Selena y Los Dinos's struggles during the production of Alpha were dramatized by Christian Serratos and Gabriel Chavarria as Selena and A.B., respectively, in Netflix's two-part limited drama Selena: The Series (2020–21). In the series, A.B. looks at previous Tejano Music Award for Songwriter of the Year winners, noticing that Silva is the top-awarded writer. He requested original material from Silva at the 1986 Tejano Music Awards (TMAs), but Silva was unwilling to provide songs to "a bunch of kids". After persuading Silva to provide the group with two songs, he regretted his decision the following day. Feeling defeated, A.B. isolates himself in his room, and Abraham encourages A.B. to write songs. A.B. teaches himself how to write songs by listening to previous winners, understanding a song's musical structure, and scale. In the series, Serratos lip-syncs to the group's works.
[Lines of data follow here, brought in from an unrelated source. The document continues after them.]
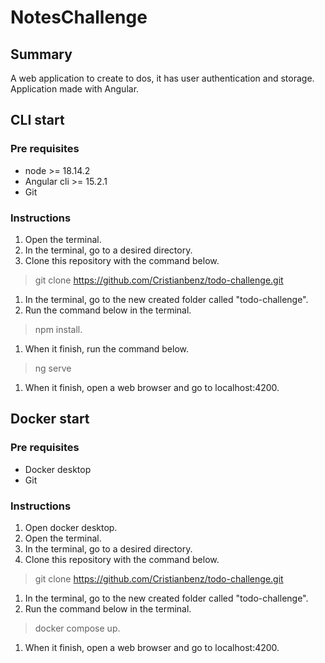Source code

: # NotesChallenge

## Summary
 
 A web application to create to dos, it has user authentication and storage. Application made with Angular.

## CLI start

### Pre requisites

- node >= 18.14.2
- Angular cli >= 15.2.1
- Git

### Instructions

1. Open the terminal.
1. In the terminal, go to a desired directory.
1. Clone this repository with the command below.
> git clone https://github.com/Cristianbenz/todo-challenge.git
1. In the terminal, go to the new created folder called "todo-challenge".
1. Run the command below in the terminal.
 > npm install.
1. When it finish, run the command below.
 > ng serve
1. When it finish, open a web browser and go to localhost:4200.

## Docker start

### Pre requisites

- Docker desktop
- Git

### Instructions

1. Open docker desktop.
1. Open the terminal.
1. In the terminal, go to a desired directory.
1. Clone this repository with the command below.
> git clone https://github.com/Cristianbenz/todo-challenge.git
1. In the terminal, go to the new created folder called "todo-challenge".
1. Run the command below in the terminal.
 > docker compose up.
1. When it finish, open a web browser and go to localhost:4200.
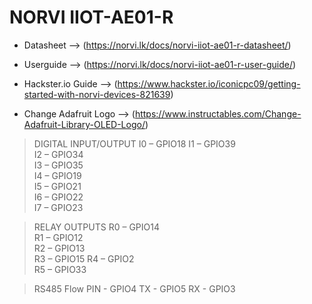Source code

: # NORVI IIOT-AE01-R
- Datasheet --> (https://norvi.lk/docs/norvi-iiot-ae01-r-datasheet/)
- Userguide --> (https://norvi.lk/docs/norvi-iiot-ae01-r-user-guide/)

- Hackster.io Guide --> (https://www.hackster.io/iconicpc09/getting-started-with-norvi-devices-821639)

- Change Adafruit Logo --> (https://www.instructables.com/Change-Adafruit-Library-OLED-Logo/)

> DIGITAL INPUT/OUTPUT 
I0 – GPIO18
I1 – GPIO39  
I2 – GPIO34  
I3 – GPIO35  
I4 – GPIO19  
I5 – GPIO21  
I6 – GPIO22  
I7 – GPIO23 

> RELAY OUTPUTS
R0 – GPIO14  
R1 – GPIO12  
R2 – GPIO13  
R3 – GPIO15 
R4 – GPIO2  
R5 – GPIO33

> RS485
Flow PIN - GPIO4
TX - GPIO5
RX - GPIO3
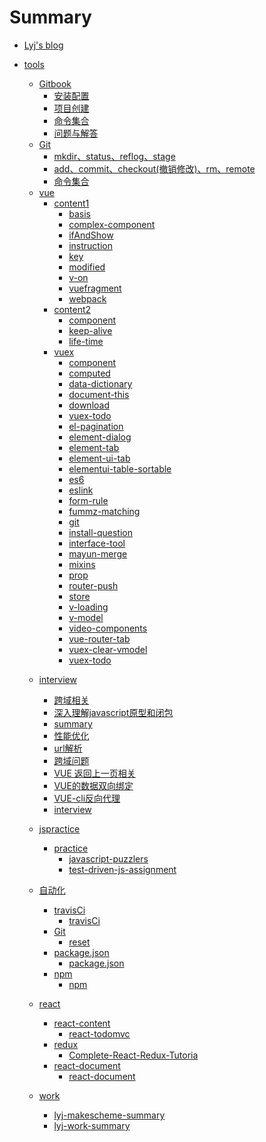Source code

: # Summary

* [Lyj's blog](README.md)
<!-- * [GitBook](chapter-1/README.md) -->
* [tools](tools/readme.md)
    * [Gitbook]()
        * [安装配置](tools/gitbook/install.md)
        * [项目创建](tools/gitbook/build.md)
        * [命令集合](tools/gitbook/command.md)
        * [问题与解答](tools/gitbook/issue.md)
    * [Git](tools/git/git.md)
        * [mkdir、status、reflog、stage](tools/git/install.md)
        * [add、commit、checkout(撤销修改)、rm、remote](tools/git/build.md)
        * [命令集合](tools/git/command.md)
    * [vue]()
        * [content1]()
            * [basis](tools/vue/content1/basis.md)
            * [complex-component](tools/vue/content1/complex-component.md)
            * [ifAndShow](tools/vue/content1/ifAndShow.md)
            * [instruction](tools/vue/content1/instruction.md)
            * [key](tools/vue/content1/key.md)
            * [modified](tools/vue/content1/modified.md)
            * [v-on](tools/vue/content1/v-on.md)
            * [vuefragment](tools/vue/content1/vuefragment.md)
            * [webpack](tools/vue/content1/webpack.md)
        * [content2]()
            * [component](tools/vue/content2/component.md)
            * [keep-alive](tools/vue/content2/keep-alive.md)
            * [life-time](tools/vue/content2/life-time.md)
        * [vuex]()
            * [component](tools/vue/vuex/component.md)
            * [computed](tools/vue/vuex/computed.md)
            * [data-dictionary](tools/vue/vuex/data-dictionary.md)
            * [document-this](tools/vue/vuex/document-this.md)
            * [download](tools/vue/vuex/download.md)
            * [vuex-todo](tools/vue/vuex/vuex-todo.md)
            * [el-pagination](tools/vue/vuex/el-pagination.md)
            * [element-dialog](tools/vue/vuex/element-dialog.md)
            * [element-tab](tools/vue/vuex/element-tab.md)
            * [element-ui-tab](tools/vue/vuex/element-ui-tab.md)
            * [elementui-table-sortable](tools/vue/vuex/elementui-table-sortable.md)
            * [es6](tools/vue/vuex/es6.md)
            * [eslink](tools/vue/vuex/eslink.md)
            * [form-rule](tools/vue/vuex/form-rule.md)
            * [fummz-matching](tools/vue/vuex/install-fummz-matching.md)
            * [git](tools/vue/vuex/git.md)
            * [install-question](tools/vue/vuex/install-question.md)
            * [interface-tool](tools/vue/vuex/interface-tool.md)
            * [mayun-merge](tools/vue/vuex/mayun-merge.md)
            * [mixins](tools/vue/vuex/mixins.md)
            * [prop](tools/vue/vuex/prop.md)
            * [router-push](tools/vue/vuex/router-push.md)
            * [store](tools/vue/vuex/store.md)
            * [v-loading](tools/vue/vuex/v-loading.md)
            * [v-model](tools/vue/vuex/v-model.md)
            * [video-components](tools/vue/vuex/video-components.md)
            * [vue-router-tab](tools/vue/vuex/vue-router-tab.md)
            * [vuex-clear-vmodel](tools/vue/vuex/vuex-clear-vmodel.md)
            * [vuex-todo](tools/vue/vuex/vuex-todo.md)

    <!-- * [travel]()
        * [changsha](tools/travel/ChangSha.md)
        * [xian](tools/travel/xian.md)      -->
    * [interview]()    
        * [跨域相关](tools/interview/cross-domain/cross-domain.md)
        * [深入理解javascript原型和闭包](tools/interview/prototype-closure/prototype-closure.md)
        * [summary](tools/interview/how-to-introduce/introduce.md)
        * [性能优化](tools/interview/performance-optimization/performance-optimization.md)
        * [url解析](tools/interview/url-parse/url-parse.md)
        * [跨域问题](tools/interview/same-origin-policy/same-origin-policy.md)
        * [VUE 返回上一页相关](tools/interview/vue-router-refresh/vue-router-refresh.md)
        * [VUE的数据双向绑定](tools/interview/two-way-data-binding/two-way-data-binding.md)
        * [VUE-cli反向代理](tools/interview/Reverse-Proxy/Reverse-Proxy.md)
        * [interview](tools/interview/how-to-introduce/introduce.md)
    * [jspractice]()    
        * [practice]()  
            * [javascript-puzzlers](tools/jspractice/practice/javascript-puzzlers/javascript-puzzlers.md) 
            * [test-driven-js-assignment](tools/jspractice/practice/test-driven-js-assment/test-driven-js-assignment.md) 
    * [自动化]()    
        * [travisCi]()  
            * [travisCi](tools/Wh-coder/travisCi/travisCi.md)
        * [Git]()  
            * [reset](tools/Wh-coder/Git/reset.md)
        * [package.json]()  
            * [package.json](tools/Wh-coder/package.json/package.json.md)
        * [npm]()  
            * [npm](tools/Wh-coder/npm/npm.md)   
    * [react]()    
        * [react-content]()  
            * [react-todomvc](tools/react/react-content/)
        * [redux]()  
            * [Complete-React-Redux-Tutoria](tools/react/redux/Complete-React-Redux-Tutoria.md)
        * [react-document]()  
            * [react-document](tools/react/react-document/react-document.md)
       
          
    * [work]()    
        * [lyj-makescheme-summary](tools/work/lyj-makescheme-summary.md)  
        * [lyj-work-summary](tools/work/work-summary.md)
Savannah Walsh of Elle called the scene an "exhilarating performance". Marco Torres of Houstonia recalled listening to "Dame un Beso" two decades ago during Tejano music's golden age, finding the inclusion of the song in the series as nostalgic.

Professional ratings
Review scores
| Source | Rating |
| Allmusic | Star |

== Commercial performance and awards ==
Alpha was a moderate success for the group, which provided them with a growing fan base. The album led Selena to be nominated for the Tejano Music Award for Female Vocalist of the Year at the 1987 Tejano Music Awards. Selena's win for the Tejano Music Award for Entertainer of the Year flabbergasted audiences that a 15-year-old dethroned the genre's frontwoman Laura Canales. Selena y Los Dinos was also nominated for Most Promising Band, making Selena the only female artist to be nominated outside of the Female Vocalist category. Alpha was also nominated for the Tejano Music Award for Album of the Year.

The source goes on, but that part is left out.